Pink Robin at Silver Falls
A pink robin (Petroica rodinogaster) at Silver Falls, Mount Wellington in Tasmania.

 

Whether the weather be fine

Or whether the weather be not,

Whether the weather be cold

Or whether the weather be hot,

We’ll weather the weather

Whatever the weather,

Whether we like it or not.

There’s no doubt about it we get a lot of weather in Tasmania – it is said that you can experience all four seasons in one day, and that if you don’t like the weather then just wait ten minutes and it will completely different.  Thankfully after what seems a very long and cold winter, spring is starting to show. Flowers are starting to bloom, the days are warmer and people are out and about looking happier. The space of time between the first photo and the last is just five weeks and I have gone from wearing thermals, fleece and Gore-tex to shirt sleeves.Here’s looking forward to summer.

 

Mount Wellington In Winter
Looking out across the water from Dodges Ferry to the snow-covered Mount Wellington.

 

Orange
Sunset on the beach at Connellys Marsh, Tasmania

 

Tailed Spider Orchid
Tailed Spider Orchid (Caladenia caudata), Waverley Flora Reserve, Tasmania.

 

I’m A Lumberjack And I’m Ok

Working hard to get the woodpile stocked for winter.

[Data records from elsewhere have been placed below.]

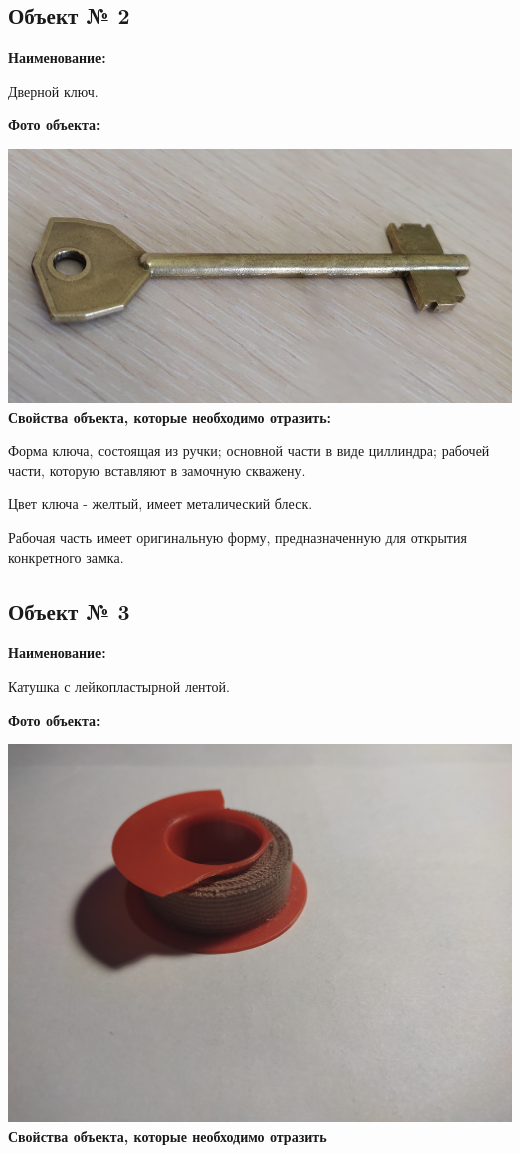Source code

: \documentclass[12pt]{article}
\begin{document}
\subsection{Объект № 2}

{\bf Наименование:} 

Дверной ключ.

{\bf Фото объекта:}

\vskip 1cm
{
    \centering
    \includegraphics[width=1\linewidth]{ключ_без_дефекта.png}
    \label{fig:i1}
}
\vskip 1cm
{\bf Свойства объекта, которые необходимо отразить:}

Форма ключа, состоящая из ручки; основной части в виде циллиндра; рабочей части, которую вставляют в замочную скважену.

Цвет ключа - желтый, имеет металический блеск.

Рабочая часть имеет оригинальную форму, предназначенную для открытия конкретного замка.




    
 \subsection{Объект № 3}


{\bf Наименование:} 

Катушка с лейкопластырной лентой.

{\bf Фото объекта:}

\vskip 1cm
{
    \centering
    \includegraphics[width=0.7\linewidth]{катушка_от_сани.jpeg}
    \label{fig:i1}
}
\vskip 1cm
{\bf Свойства объекта, которые необходимо отразить}
\end{document}
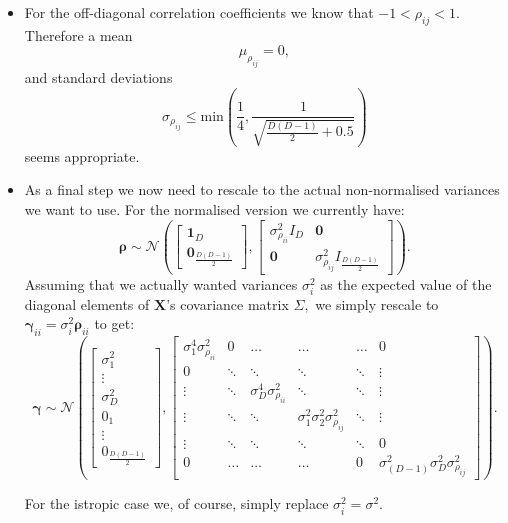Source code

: \begin{itemize}
\item For the off-diagonal correlation coefficients we know that $-1<\rho_{ij}<1$.
Therefore a mean
\begin{equation}
\mu_{\rho_{ij}}=0,
\end{equation}
and standard deviations
\begin{equation}
\sigma_{\rho_{ij}}\leq\text{min}(\frac{1}{4},\frac{1}{\sqrt{\frac{D(D-1)}{2}+0.5}})
\end{equation}
 seems appropriate.
\item As a final step we now need to rescale to the actual non-normalised
variances we want to use. For the normalised version we currently
have:
\[
\mathbf{\rho}\sim\mathcal{N}\left(\left[\begin{array}{c}
\mathbf{1}_{D}\\
\mathbf{0}_{\frac{D(D-1)}{2}}
\end{array}\right],\left[\begin{array}{cc}
\sigma_{\rho_{ii}}^{2}I_{D} & \mathbf{0}\\
\mathbf{0} & \sigma_{\rho_{ij}}^{2}I_{\frac{D(D-1)}{2}}
\end{array}\right]\right).
\]
Assuming that we actually wanted variances $\sigma_{i}^{2}$ as the
expected value of the diagonal elements of $\mathbf{X}$'s covariance
matrix $\Sigma,$ we simply rescale to $\mathbf{\gamma}_{ii}=\sigma_{i}^{2}\mathbf{\rho}_{ii}$
to get:
\begin{equation}
\mathbf{\gamma}\sim\mathcal{N}\left(\left[\begin{array}{c}
\sigma_{1}^{2}\\
\vdots\\
\sigma_{D}^{2}\\
0_{1}\\
\vdots\\
0_{\frac{D(D-1)}{2}}
\end{array}\right],\left[\begin{array}{cccccc}
\sigma_{1}^{4}\sigma_{\rho_{ii}}^{2} & 0 & \hdots & \hdots & \hdots & 0\\
0 & \ddots & \ddots & \ddots & \ddots & \vdots\\
\vdots & \ddots & \sigma_{D}^{4}\sigma_{\rho_{ii}}^{2} & \ddots & \ddots & \vdots\\
\vdots & \ddots & \ddots & \sigma_{1}^{2}\sigma_{2}^{2}\sigma_{\rho_{ij}}^{2} & \ddots & \vdots\\
\vdots & \ddots & \ddots & \ddots & \ddots & 0\\
0 & \hdots & \hdots & \hdots & 0 & \sigma_{(D-1)}^{2}\sigma_{D}^{2}\sigma_{\rho_{ij}}^{2}
\end{array}\right]\right).
\end{equation}



For the istropic case we, of course, simply replace $\sigma_{i}^{2}=\sigma^{2}$.

\end{itemize}


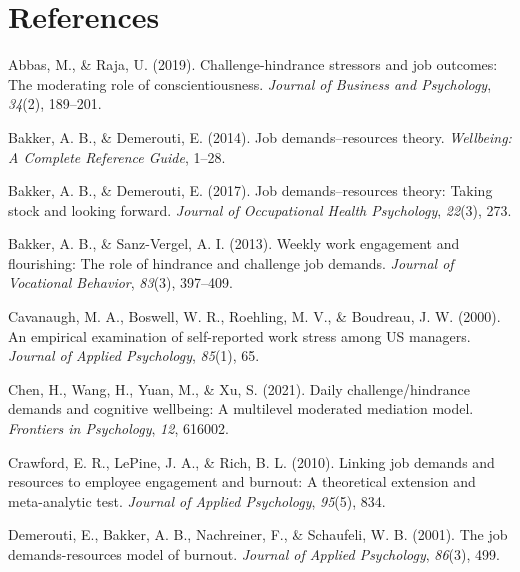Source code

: \documentclass[
  man,mask]{apa6}
\newlength{\cslhangindent}
\newlength{\cslentryspacingunit} %
\newenvironment{CSLReferences}[2] %
 {%
  \setlength{\parindent}{0pt}
  \ifodd #1
  \let\oldpar\par
  \def\par{\hangindent=\cslhangindent\oldpar}
  \fi
  \setlength{\parskip}{#2\cslentryspacingunit}
 }%
 {}
\begin{document}
\newpage

\hypertarget{references}{%
\section{References}\label{references}}

\begingroup
\setlength{\parindent}{-0.5in}
\setlength{\leftskip}{0.5in}

\hypertarget{refs}{}
\begin{CSLReferences}{1}{0}
\leavevmode{}%
Abbas, M., \& Raja, U. (2019). Challenge-hindrance stressors and job outcomes: The moderating role of conscientiousness. \emph{Journal of Business and Psychology}, \emph{34}(2), 189--201.

\leavevmode{}%
Bakker, A. B., \& Demerouti, E. (2014). Job demands--resources theory. \emph{Wellbeing: A Complete Reference Guide}, 1--28.

\leavevmode{}%
Bakker, A. B., \& Demerouti, E. (2017). Job demands--resources theory: Taking stock and looking forward. \emph{Journal of Occupational Health Psychology}, \emph{22}(3), 273.

\leavevmode{}%
Bakker, A. B., \& Sanz-Vergel, A. I. (2013). Weekly work engagement and flourishing: The role of hindrance and challenge job demands. \emph{Journal of Vocational Behavior}, \emph{83}(3), 397--409.

\leavevmode{}%
Cavanaugh, M. A., Boswell, W. R., Roehling, M. V., \& Boudreau, J. W. (2000). An empirical examination of self-reported work stress among US managers. \emph{Journal of Applied Psychology}, \emph{85}(1), 65.

\leavevmode{}%
Chen, H., Wang, H., Yuan, M., \& Xu, S. (2021). Daily challenge/hindrance demands and cognitive wellbeing: A multilevel moderated mediation model. \emph{Frontiers in Psychology}, \emph{12}, 616002.

\leavevmode{}%
Crawford, E. R., LePine, J. A., \& Rich, B. L. (2010). Linking job demands and resources to employee engagement and burnout: A theoretical extension and meta-analytic test. \emph{Journal of Applied Psychology}, \emph{95}(5), 834.

\leavevmode{}%
Demerouti, E., Bakker, A. B., Nachreiner, F., \& Schaufeli, W. B. (2001). The job demands-resources model of burnout. \emph{Journal of Applied Psychology}, \emph{86}(3), 499.


\end{CSLReferences}
\end{document}
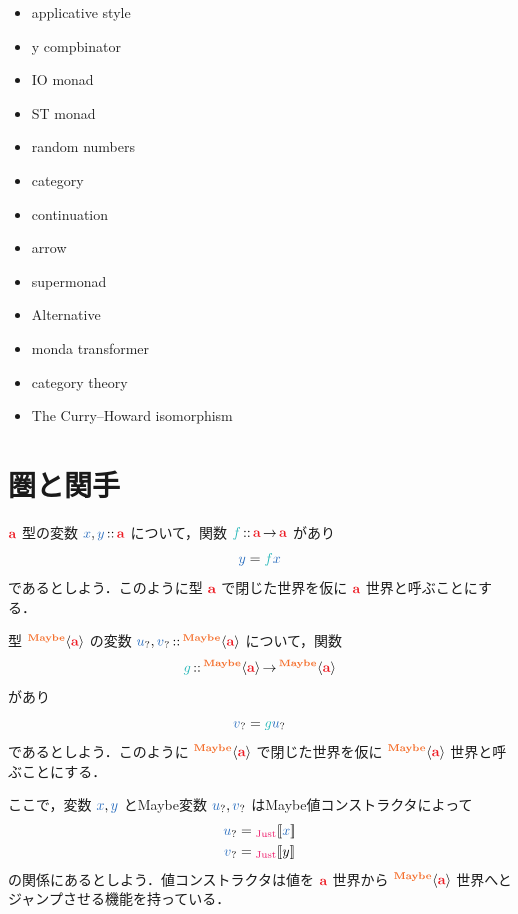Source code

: \documentclass[a5paper,twoside,fleqn,draft]{jsbook}
\begin{document}
\begin{itemize}
\item applicative style
\item y compbinator
\item IO monad
\item ST monad
\item random numbers
\item category
\item continuation
\item arrow
\item supermonad
\item Alternative
\item monda transformer
\item category theory
\item The Curry–Howard isomorphism
\end{itemize}


\section{圏と関手}

$\hTypeName{a}$ 型の変数 $\hVar{x},\hVar{y}\hIsTypeOf\hTypeName{a}$ について，関数 $\hFunc{f}\hIsTypeOf\hTypeName{a}\hFunctionArrow\hTypeName{a}$ があり
\begin{equation}
  \hVar{y}
  =\hFunc{f}\hVar{x}
\end{equation}
であるとしよう．このように型 $\hTypeName{a}$ で閉じた世界を仮に $\hTypeName{a}$ 世界と呼ぶことにする．

型 $\hMaybeConstruct{\hTypeName{a}}$ の変数 $\hMaybeVar{u},\hMaybeVar{v}\hIsTypeOf\hMaybeConstruct{\hTypeName{a}}$ について，関数
\begin{equation}
  \hFunc{g}
  \hIsTypeOf\hMaybeConstruct{\hTypeName{a}}\hFunctionArrow\hMaybeConstruct{\hTypeName{a}}
\end{equation}
があり
\begin{equation}
  \hMaybeVar{v}
  =\hFunc{g}\hMaybeVar{u}
\end{equation}
であるとしよう．このように $\hMaybeConstruct{\hTypeName{a}}$ で閉じた世界を仮に $\hMaybeConstruct{\hTypeName{a}}$ 世界と呼ぶことにする．

ここで，変数 $\hVar{x},\hVar{y}$ とMaybe変数 $\hMaybeVar{u},\hMaybeVar{v}$ はMaybe値コンストラクタによって
\begin{align}
  \hMaybeVar{u}
  &=\hJustWith{\hVar{x}}\\
  \hMaybeVar{v}
  &=\hJustWith{y}
\end{align}
の関係にあるとしよう．値コンストラクタは値を $\hTypeName{a}$ 世界から $\hMaybeConstruct{\hTypeName{a}}$ 世界へとジャンプさせる機能を持っている．
\end{document}
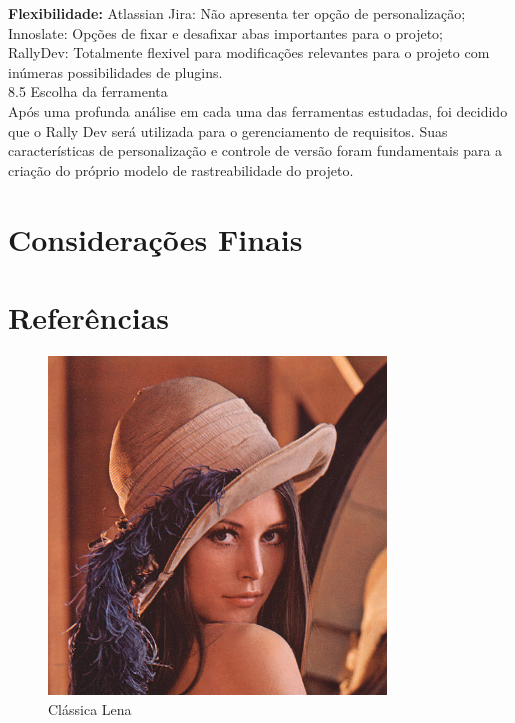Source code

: {{\textbf{Flexibilidade:}
	\tab Atlassian Jira: Não apresenta ter opção de personalização;\\
	\tab Innoslate: Opções de fixar e desafixar abas importantes para o projeto;\\
	\tab RallyDev: Totalmente flexivel para modificações relevantes para o projeto com inúmeras possibilidades de plugins.\\

{\large{8.5 Escolha da ferramenta}}\\

\tab Após uma profunda análise em cada uma das ferramentas estudadas, foi decidido que o Rally Dev será utilizada para o gerenciamento de requisitos. Suas características de personalização e controle de versão foram fundamentais para a criação do próprio modelo de rastreabilidade do projeto.  \\


\section{Considerações Finais}
\label{sec:nova_sess_o}

\section{Referências}
\label{sec:nova_sess_o}




\onecolumn
\begin{usecase}



\end{usecase}
\onecolumn

\onecolumn
\begin{figure}[h]
  \begin{center}
    \includegraphics[width=0.8\textwidth]{conteudo/lena}
    \caption{Clássica Lena}
  \end{center}
\end{figure}
\onecolumn

}}
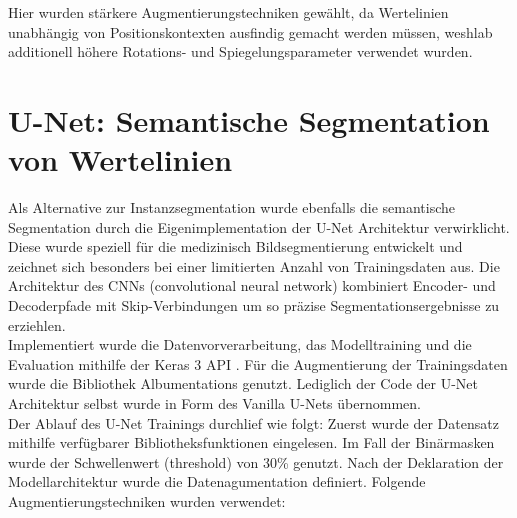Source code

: Hier wurden stärkere Augmentierungstechniken gewählt, da Wertelinien unabhängig von Positionskontexten ausfindig gemacht werden müssen, weshlab additionell höhere Rotations- und Spiegelungsparameter verwendet wurden.


\section{U-Net: Semantische Segmentation von Wertelinien}
\label{ch:unet}

Als Alternative zur Instanzsegmentation wurde ebenfalls die semantische Segmentation durch die Eigenimplementation der U-Net Architektur verwirklicht. Diese wurde speziell für die medizinisch Bildsegmentierung entwickelt und zeichnet sich besonders bei einer limitierten Anzahl von Trainingsdaten aus. Die Architektur des CNNs (convolutional neural network) kombiniert Encoder- und Decoderpfade mit Skip-Verbindungen um so präzise Segmentationsergebnisse zu erziehlen.
\\
Implementiert wurde die Datenvorverarbeitung, das Modelltraining und die Evaluation mithilfe der Keras 3 API \cite{chollet2015keras}. Für die Augmentierung der Trainingsdaten wurde die Bibliothek Albumentations \cite{info11020125} genutzt. Lediglich der Code der U-Net Architektur selbst wurde in Form des Vanilla U-Nets \cite{zak2024kerasunet} übernommen.
\\
Der Ablauf des U-Net Trainings durchlief wie folgt:
Zuerst wurde der Datensatz mithilfe verfügbarer Bibliotheksfunktionen eingelesen. Im Fall der Binärmasken wurde der Schwellenwert (threshold) von 30\% genutzt. Nach der Deklaration der Modellarchitektur wurde die Datenagumentation definiert. Folgende Augmentierungstechniken wurden verwendet:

The shift  into winter is speeding ahead and there many tasks that have to be done before it arrives , chief among them is getting the winter wood in. As we are off to Hobart in Tasmania next week I had to get the job done quickly so over the last couple of weeks I’ve cut a tonne and a half (1.65 tons for our US based readers) of wood, split and stacked it. For all you budding environmentalists and tree hugging types firstly all this wood is windfall, no tree was harmed in the harvesting. Secondly burning hard woods such as White Gum  (Eucalyptus wandoo) or York Gum (Eucalyptus loxophleba) in a slow combustion wood stove is a clean renewable energy source and so my inner hippy can relax knowing that I’ve not brought about a climatic catastrophe of apocalyptic proportions. So all this is a long-winded way of saying that I haven’t taken many photos of late, and those that I have are just snapshots.

The Avon River

This is one of the snapshots I took this morning while walking my faithful canine companion Frida. It was very nice this morning, the fog was just being burnt off by the morning sun, the Avon River actually looked nice because we’ve had some rain. Usually after a summer it is a dried salt encrusted riverbed with fetid and smelly pools that look like they could be harbouring some new toxic life force that is about to star in the next episode of Doctor Who. So I had my point and shoot camera with me and fired off a few frames judiciously bracketing the exposure. I loaded them into Lightroom and then played with them in Nik Software’s HDR Efex Pro 2 and Color Efex Pro 4 and so liked what I came up with that I have posted it here on my blog. Now a short while ago I was going to buy the complete suite and it was $600 AUD (mainly because software companies believe they can price gouge us Antipodeans) and I wasn’t too sure. It was a lot of moolah for something I wasn’t too convinced I’d use a lot, and I’m basically tighter than a fish’s eyelid. Then the quandary was solved when big bad Google bought out the company and everyone thought well that’s that then – no more nice plugins. Well I was wrong and Google have now launched the complete suit under their branding for measly sum of $149 USD. I mean that is what they were charing for just one of their products not so long ago. Do your self a favour do the magic www thing and head over and down load a trial and see what you think.

Anyways as I said earlier I’m off to Tassie on Monday for 2 weeks so I’ve generously given all the staff at the global headquarters of Paul Amyes Photography the time off as well and so there will be no further posts until I’m back.